Monday, November 06, 2006
Seares: Death of newspapers By Pachico A. Seares News Sense
AT A recent seminar for GMA-dySS news reporters, Ma. Jane Carabuena-Paredes, journalism icon, lawyer, and smart Smart executive, discussed broadcast basics.
In the same forum, where radio-TV superstars Mike Enriquez and Bobby Nalzaro pep-talked reporters on how to push competition to cliff edge, I distinguished broadcast strengths from print weaknesses, which led to the issue on the future of newspapers.

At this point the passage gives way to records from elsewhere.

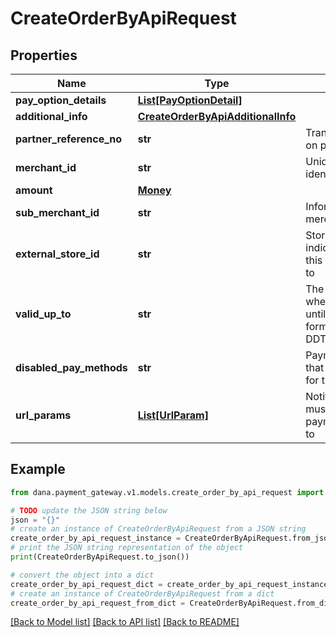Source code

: # CreateOrderByApiRequest


## Properties

Name | Type | Description | Notes
------------ | ------------- | ------------- | -------------
**pay_option_details** | [**List[PayOptionDetail]**](PayOptionDetail.md) |  | 
**additional_info** | [**CreateOrderByApiAdditionalInfo**](CreateOrderByApiAdditionalInfo.md) |  | [optional] 
**partner_reference_no** | **str** | Transaction identifier on partner system | 
**merchant_id** | **str** | Unique merchant identifier | 
**amount** | [**Money**](Money.md) |  | 
**sub_merchant_id** | **str** | Information of sub merchant identifier | [optional] 
**external_store_id** | **str** | Store identifier to indicate to which store this payment belongs to | [optional] 
**valid_up_to** | **str** | The date and time when the order is valid until in the following format: YYYY-MM-DDTHH:MM:SS+07:00  | [optional] 
**disabled_pay_methods** | **str** | Payment method(s) that cannot be used for this | [optional] 
**url_params** | [**List[UrlParam]**](UrlParam.md) | Notify URL that DANA must send the payment notification to | 

## Example

```python
from dana.payment_gateway.v1.models.create_order_by_api_request import CreateOrderByApiRequest

# TODO update the JSON string below
json = "{}"
# create an instance of CreateOrderByApiRequest from a JSON string
create_order_by_api_request_instance = CreateOrderByApiRequest.from_json(json)
# print the JSON string representation of the object
print(CreateOrderByApiRequest.to_json())

# convert the object into a dict
create_order_by_api_request_dict = create_order_by_api_request_instance.to_dict()
# create an instance of CreateOrderByApiRequest from a dict
create_order_by_api_request_from_dict = CreateOrderByApiRequest.from_dict(create_order_by_api_request_dict)
```
[[Back to Model list]](../README.md#documentation-for-models) [[Back to API list]](../README.md#documentation-for-api-endpoints) [[Back to README]](../README.md)


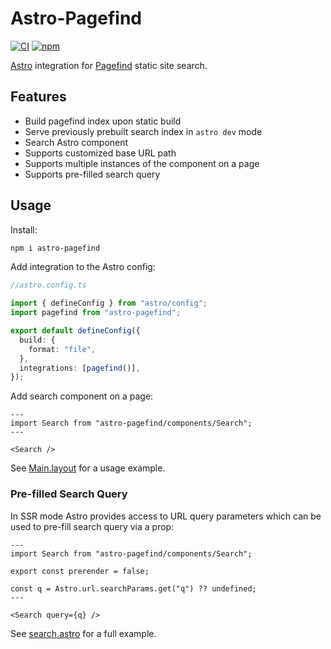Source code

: # Astro-Pagefind

[![CI](https://github.com/shishkin/astro-pagefind/actions/workflows/ci.yaml/badge.svg)](https://github.com/shishkin/astro-pagefind/actions/workflows/ci.yaml)
[![npm](https://img.shields.io/npm/v/astro-pagefind)](https://www.npmjs.com/package/astro-pagefind)

[Astro](https://astro.build) integration for [Pagefind](https://pagefind.app/) static site search.

## Features

- Build pagefind index upon static build
- Serve previously prebuilt search index in `astro dev` mode
- Search Astro component
- Supports customized base URL path
- Supports multiple instances of the component on a page
- Supports pre-filled search query

## Usage

Install:

```bash
npm i astro-pagefind
```

Add integration to the Astro config:

```typescript
//astro.config.ts

import { defineConfig } from "astro/config";
import pagefind from "astro-pagefind";

export default defineConfig({
  build: {
    format: "file",
  },
  integrations: [pagefind()],
});
```

Add search component on a page:

```astro
---
import Search from "astro-pagefind/components/Search";
---

<Search />
```

See [Main.layout](./src/layouts/Main.astro) for a usage example.

### Pre-filled Search Query

In SSR mode Astro provides access to URL query parameters which can be used to pre-fill search query via a prop:

```astro
---
import Search from "astro-pagefind/components/Search";

export const prerender = false;

const q = Astro.url.searchParams.get("q") ?? undefined;
---

<Search query={q} />
```

See [search.astro](./src/pages/search.astro) for a full example.
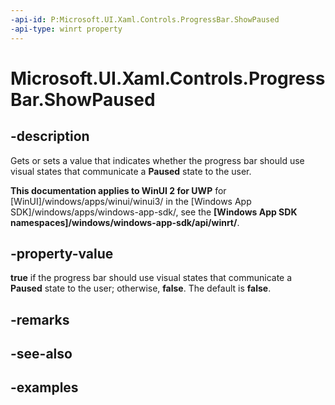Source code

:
 ```yaml
---
-api-id: P:Microsoft.UI.Xaml.Controls.ProgressBar.ShowPaused
-api-type: winrt property
---
```


# Microsoft.UI.Xaml.Controls.ProgressBar.ShowPaused

<!--
public bool ShowPaused { get; set; }
-->

## -description

Gets or sets a value that indicates whether the progress bar should use visual states that communicate a **Paused** state to the user.

**This documentation applies to WinUI 2 for UWP** for [WinUI]/windows/apps/winui/winui3/ in the [Windows App SDK]/windows/apps/windows-app-sdk/, see the **[Windows App SDK namespaces]/windows/windows-app-sdk/api/winrt/**.

## -property-value

**true** if the progress bar should use visual states that communicate a **Paused** state to the user; otherwise, **false**. The default is **false**.

## -remarks

## -see-also

## -examples

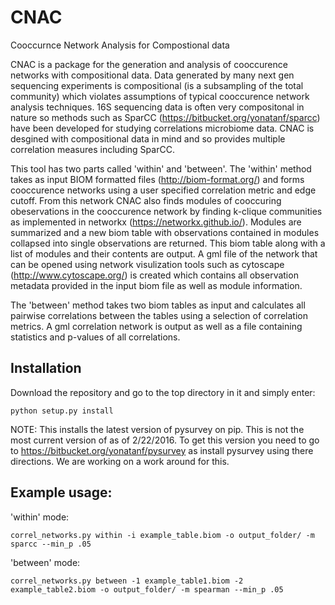 # CNAC
Cooccurnce Network Analysis for Compostional data

CNAC is a package for the generation and analysis of cooccurence networks with compositional data. Data generated by many next gen sequencing experiments is compositional (is a subsampling of the total community) which violates assumptions of typical cooccurence network analysis techniques. 16S sequencing data is often very compositonal in nature so methods such as SparCC (https://bitbucket.org/yonatanf/sparcc) have been developed for studying correlations microbiome data. CNAC is desgined with compositional data in mind and so provides multiple correlation measures including SparCC.

This tool has two parts called 'within' and 'between'. The 'within' method takes as input BIOM formatted files (http://biom-format.org/) and forms cooccurence networks using a user specified correlation metric and edge cutoff. From this network CNAC also finds modules of cooccuring obeservations in the cooccurence network by finding k-clique communities as implemented in networkx (https://networkx.github.io/). Modules are summarized and a new biom table with observations contained in modules collapsed into single observations are returned. This biom table along with a list of modules and their contents are output.  A gml file of the network that can be opened using network visulization tools such as cytoscape (http://www.cytoscape.org/) is created which contains all observation metadata provided in the input biom file as well as module information.

The 'between' method takes two biom tables as input and calculates all pairwise correlations between the tables using a selection of correlation metrics. A gml correlation network is output as well as a file containing statistics and p-values of all correlations.

## Installation
Download the repository and go to the top directory in it and simply enter:
```
python setup.py install
```
NOTE: This installs the latest version of pysurvey on pip. This is not the most current version of as of 2/22/2016. To get this version you need to go to https://bitbucket.org/yonatanf/pysurvey as install pysurvey using there directions. We are working on a work around for this.

## Example usage:

'within' mode:
```
correl_networks.py within -i example_table.biom -o output_folder/ -m sparcc --min_p .05
```

'between' mode:
```
correl_networks.py between -1 example_table1.biom -2 example_table2.biom -o output_folder/ -m spearman --min_p .05
```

I said, Can you, with a TV set, hide your face at the breakfast table from an irate wife who let you in at 4 a.m.? And, as print people dare broadcasters, try swatting a fly with a laptop.
They predicted newspapers’ death decades ago.
At an Asian editors forum in Tagaytay in late ‘80s, where doomsayers sounded the same death knell, Sun.Star chairman of the board Sonny Garcia asked: Compare leisurely scanning of the day’s paper over coffee with reading news on computer screen. Digital divide
Ah, but digital divide keeps narrowing. Maybe not in two decades, what with the gap between foreign technology and habits and ours, but the knock on the door is inevitable.
Better be prepared, says Sun.Star managing editor for news Isolde D. Amante.
Being caught with one’s pants, or skirts, down is never pretty. And skip funerals. Give me weddings anytime.
Newspapers never die. Newspaper content and form change but its soul, the people who breathe life into each issue, endure.